**Task to carry out:**
Only lines holding "handling" are needed; copy each of them from the data below.

Items from a data source
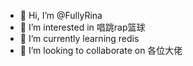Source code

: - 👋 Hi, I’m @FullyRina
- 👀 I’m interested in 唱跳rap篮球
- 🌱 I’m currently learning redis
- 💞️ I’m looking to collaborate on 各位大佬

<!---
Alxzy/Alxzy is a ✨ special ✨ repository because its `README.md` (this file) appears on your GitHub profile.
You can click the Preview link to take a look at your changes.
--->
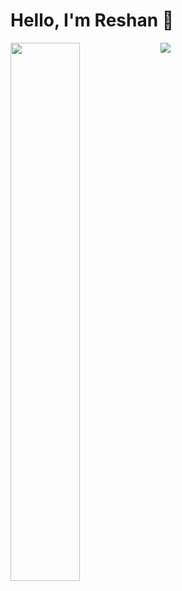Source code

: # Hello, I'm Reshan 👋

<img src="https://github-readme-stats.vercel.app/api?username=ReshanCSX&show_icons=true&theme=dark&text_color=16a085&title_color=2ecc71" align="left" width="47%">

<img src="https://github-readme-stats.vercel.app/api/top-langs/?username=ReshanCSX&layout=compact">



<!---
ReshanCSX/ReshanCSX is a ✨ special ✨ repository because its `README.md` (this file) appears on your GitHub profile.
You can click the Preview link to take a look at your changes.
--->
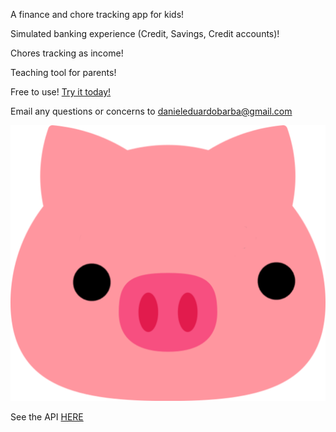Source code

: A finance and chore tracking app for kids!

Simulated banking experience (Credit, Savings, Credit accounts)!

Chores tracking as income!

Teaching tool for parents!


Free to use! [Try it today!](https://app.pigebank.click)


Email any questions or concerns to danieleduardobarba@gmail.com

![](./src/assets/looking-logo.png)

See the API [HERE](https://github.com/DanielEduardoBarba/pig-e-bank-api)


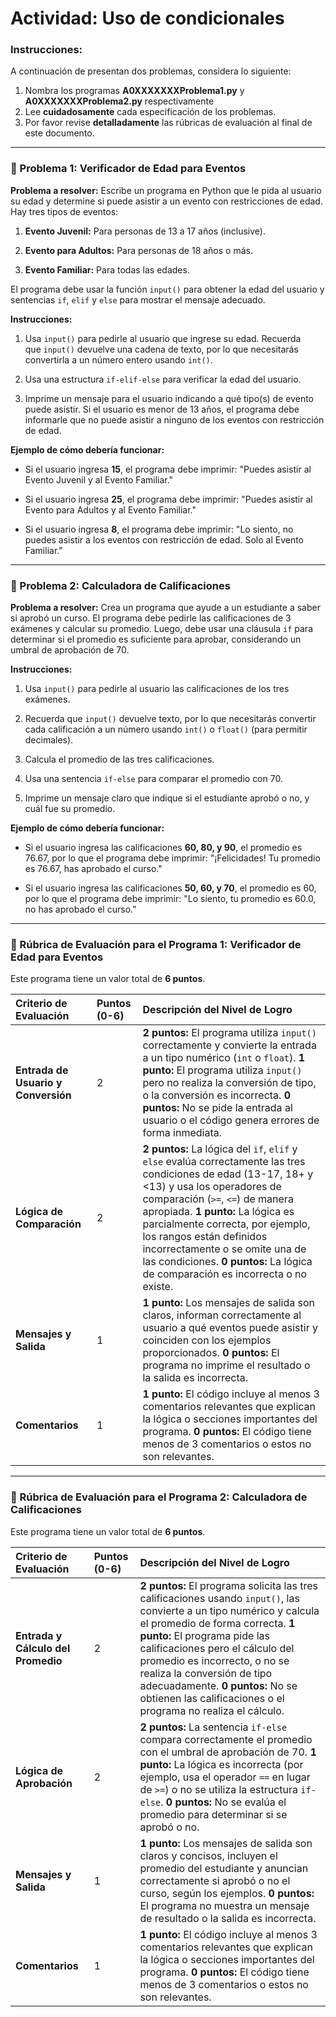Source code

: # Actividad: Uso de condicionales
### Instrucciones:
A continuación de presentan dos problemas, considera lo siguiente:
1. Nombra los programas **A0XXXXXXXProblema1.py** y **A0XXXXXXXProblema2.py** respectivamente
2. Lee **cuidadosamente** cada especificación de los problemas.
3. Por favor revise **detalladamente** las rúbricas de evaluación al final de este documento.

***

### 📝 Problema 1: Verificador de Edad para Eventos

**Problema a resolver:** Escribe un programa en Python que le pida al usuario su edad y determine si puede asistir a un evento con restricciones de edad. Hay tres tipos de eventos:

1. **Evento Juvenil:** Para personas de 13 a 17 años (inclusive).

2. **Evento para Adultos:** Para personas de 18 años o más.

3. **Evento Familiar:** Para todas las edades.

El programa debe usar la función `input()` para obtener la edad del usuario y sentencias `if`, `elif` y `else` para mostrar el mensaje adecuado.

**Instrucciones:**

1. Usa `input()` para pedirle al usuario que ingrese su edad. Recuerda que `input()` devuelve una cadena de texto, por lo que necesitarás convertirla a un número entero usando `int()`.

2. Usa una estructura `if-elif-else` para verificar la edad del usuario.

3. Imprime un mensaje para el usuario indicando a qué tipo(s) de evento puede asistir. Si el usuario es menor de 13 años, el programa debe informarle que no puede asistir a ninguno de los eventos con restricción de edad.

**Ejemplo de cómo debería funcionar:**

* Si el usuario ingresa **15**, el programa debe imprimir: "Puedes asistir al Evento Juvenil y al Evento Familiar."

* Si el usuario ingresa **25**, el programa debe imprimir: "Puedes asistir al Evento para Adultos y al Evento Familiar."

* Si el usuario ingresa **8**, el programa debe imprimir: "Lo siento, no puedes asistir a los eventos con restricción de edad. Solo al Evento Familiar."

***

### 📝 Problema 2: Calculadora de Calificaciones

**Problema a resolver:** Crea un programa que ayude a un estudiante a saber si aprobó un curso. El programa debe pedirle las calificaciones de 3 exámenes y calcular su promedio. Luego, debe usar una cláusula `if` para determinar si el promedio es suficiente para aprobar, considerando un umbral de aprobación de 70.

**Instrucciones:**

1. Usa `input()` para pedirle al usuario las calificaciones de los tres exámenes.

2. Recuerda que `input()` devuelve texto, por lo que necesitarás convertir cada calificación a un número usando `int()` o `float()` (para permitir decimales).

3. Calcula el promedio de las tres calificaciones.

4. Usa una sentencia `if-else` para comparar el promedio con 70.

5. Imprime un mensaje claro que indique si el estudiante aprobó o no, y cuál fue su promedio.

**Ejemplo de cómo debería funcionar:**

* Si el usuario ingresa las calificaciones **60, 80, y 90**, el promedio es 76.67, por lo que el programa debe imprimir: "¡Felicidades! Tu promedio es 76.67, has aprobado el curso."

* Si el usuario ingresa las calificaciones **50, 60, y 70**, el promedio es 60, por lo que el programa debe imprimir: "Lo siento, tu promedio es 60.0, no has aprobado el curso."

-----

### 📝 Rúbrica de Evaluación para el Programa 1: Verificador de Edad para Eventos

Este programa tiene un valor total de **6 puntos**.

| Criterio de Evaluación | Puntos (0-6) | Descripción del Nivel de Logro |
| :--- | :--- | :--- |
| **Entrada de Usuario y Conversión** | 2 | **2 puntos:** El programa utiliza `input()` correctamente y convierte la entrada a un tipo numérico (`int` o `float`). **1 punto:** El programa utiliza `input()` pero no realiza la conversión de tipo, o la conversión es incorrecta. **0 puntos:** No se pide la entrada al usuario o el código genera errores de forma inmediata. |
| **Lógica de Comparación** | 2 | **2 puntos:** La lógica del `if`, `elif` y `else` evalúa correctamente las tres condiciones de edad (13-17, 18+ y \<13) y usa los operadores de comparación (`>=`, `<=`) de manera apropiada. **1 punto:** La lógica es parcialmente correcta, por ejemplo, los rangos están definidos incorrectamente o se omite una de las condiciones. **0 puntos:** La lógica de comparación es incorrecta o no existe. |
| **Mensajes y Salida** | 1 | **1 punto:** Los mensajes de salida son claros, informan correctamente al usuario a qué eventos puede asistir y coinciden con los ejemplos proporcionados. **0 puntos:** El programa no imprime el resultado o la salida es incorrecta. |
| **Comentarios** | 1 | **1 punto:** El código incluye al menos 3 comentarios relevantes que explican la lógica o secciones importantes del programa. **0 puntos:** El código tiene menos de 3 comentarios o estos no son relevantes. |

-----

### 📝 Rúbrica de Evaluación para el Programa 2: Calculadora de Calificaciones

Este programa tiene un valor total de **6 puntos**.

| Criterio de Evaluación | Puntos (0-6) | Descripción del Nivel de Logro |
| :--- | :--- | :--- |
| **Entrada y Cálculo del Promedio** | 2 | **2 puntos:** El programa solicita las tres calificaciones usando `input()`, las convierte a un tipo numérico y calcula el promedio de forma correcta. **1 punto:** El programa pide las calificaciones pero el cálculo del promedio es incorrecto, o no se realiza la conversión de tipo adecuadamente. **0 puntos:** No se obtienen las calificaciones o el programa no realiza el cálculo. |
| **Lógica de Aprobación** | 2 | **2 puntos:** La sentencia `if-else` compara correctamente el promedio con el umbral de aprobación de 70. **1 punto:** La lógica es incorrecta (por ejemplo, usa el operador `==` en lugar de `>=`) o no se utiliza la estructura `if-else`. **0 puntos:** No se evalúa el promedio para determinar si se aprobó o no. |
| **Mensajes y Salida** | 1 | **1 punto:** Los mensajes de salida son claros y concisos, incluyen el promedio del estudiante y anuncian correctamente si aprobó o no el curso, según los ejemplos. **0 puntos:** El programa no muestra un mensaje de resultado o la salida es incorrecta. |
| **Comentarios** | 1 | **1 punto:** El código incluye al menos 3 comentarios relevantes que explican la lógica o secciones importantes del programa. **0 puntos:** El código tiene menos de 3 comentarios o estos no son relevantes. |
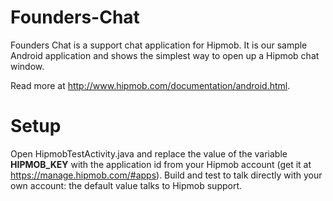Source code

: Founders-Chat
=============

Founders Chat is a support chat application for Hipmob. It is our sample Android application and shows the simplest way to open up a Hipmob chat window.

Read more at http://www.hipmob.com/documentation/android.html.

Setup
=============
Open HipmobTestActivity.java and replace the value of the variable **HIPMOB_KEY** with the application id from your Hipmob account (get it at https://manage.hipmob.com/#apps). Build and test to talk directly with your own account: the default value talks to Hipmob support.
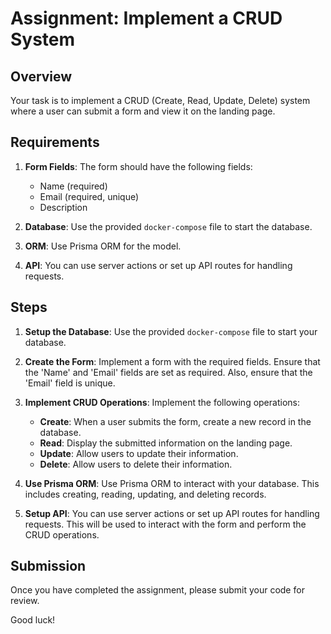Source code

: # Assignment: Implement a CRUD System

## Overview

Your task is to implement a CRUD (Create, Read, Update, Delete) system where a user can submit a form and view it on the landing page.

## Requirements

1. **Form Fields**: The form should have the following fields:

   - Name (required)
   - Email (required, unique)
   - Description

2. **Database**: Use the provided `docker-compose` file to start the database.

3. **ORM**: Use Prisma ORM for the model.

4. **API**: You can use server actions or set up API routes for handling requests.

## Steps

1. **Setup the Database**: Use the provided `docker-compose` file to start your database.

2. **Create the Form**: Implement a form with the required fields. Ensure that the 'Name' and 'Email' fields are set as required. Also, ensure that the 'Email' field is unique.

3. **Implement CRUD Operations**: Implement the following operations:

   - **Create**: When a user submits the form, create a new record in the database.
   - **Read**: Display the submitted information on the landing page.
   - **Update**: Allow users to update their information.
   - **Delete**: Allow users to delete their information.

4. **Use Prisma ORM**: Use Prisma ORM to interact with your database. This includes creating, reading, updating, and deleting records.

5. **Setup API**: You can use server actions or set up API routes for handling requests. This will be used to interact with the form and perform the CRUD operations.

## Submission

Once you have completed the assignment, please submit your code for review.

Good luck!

==

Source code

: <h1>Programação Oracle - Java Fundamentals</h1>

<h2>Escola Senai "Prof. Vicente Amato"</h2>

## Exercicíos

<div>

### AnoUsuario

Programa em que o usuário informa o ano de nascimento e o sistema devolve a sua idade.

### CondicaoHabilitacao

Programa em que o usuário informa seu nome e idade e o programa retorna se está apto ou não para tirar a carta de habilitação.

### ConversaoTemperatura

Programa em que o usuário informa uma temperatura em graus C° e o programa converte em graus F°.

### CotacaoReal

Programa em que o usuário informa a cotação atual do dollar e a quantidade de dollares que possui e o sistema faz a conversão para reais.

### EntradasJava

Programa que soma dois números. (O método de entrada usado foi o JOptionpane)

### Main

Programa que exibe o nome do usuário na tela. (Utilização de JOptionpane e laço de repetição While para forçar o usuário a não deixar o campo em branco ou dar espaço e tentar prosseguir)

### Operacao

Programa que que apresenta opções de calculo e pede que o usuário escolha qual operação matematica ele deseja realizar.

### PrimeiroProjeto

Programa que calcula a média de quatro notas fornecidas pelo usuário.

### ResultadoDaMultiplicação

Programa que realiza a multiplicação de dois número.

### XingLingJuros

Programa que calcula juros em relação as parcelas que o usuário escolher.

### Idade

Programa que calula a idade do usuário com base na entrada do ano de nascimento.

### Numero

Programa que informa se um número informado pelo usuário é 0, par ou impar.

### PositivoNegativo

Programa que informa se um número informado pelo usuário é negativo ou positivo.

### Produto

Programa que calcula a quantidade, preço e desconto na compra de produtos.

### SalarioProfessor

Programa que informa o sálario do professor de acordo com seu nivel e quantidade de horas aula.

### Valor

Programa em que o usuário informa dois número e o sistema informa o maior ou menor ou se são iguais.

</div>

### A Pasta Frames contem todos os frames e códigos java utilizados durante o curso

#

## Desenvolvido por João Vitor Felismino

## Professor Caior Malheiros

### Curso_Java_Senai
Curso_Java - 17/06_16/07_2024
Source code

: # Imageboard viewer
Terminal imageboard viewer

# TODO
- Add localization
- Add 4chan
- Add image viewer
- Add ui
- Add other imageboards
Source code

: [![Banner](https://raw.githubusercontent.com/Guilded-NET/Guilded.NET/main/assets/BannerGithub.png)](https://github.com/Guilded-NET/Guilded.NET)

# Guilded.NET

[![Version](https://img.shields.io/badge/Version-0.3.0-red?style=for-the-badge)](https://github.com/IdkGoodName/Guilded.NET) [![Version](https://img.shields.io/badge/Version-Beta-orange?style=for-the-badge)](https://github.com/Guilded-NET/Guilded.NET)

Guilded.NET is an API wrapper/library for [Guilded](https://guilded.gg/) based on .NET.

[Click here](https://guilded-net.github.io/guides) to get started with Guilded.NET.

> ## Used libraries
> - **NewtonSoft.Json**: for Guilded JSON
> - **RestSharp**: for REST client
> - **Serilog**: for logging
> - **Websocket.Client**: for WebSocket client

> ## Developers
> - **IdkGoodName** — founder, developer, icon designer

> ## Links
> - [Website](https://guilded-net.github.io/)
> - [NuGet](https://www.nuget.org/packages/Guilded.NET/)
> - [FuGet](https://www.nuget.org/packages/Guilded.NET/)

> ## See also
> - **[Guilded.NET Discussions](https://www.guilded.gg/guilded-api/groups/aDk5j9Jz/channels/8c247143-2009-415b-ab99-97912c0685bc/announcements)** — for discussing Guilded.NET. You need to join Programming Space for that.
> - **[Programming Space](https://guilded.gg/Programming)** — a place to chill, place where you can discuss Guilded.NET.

**Solution to this problem:**
4. **API**: You can use server actions or set up API routes for handling requests.
5. **Setup API**: You can use server actions or set up API routes for handling requests. This will be used to interact with the form and perform the CRUD operations.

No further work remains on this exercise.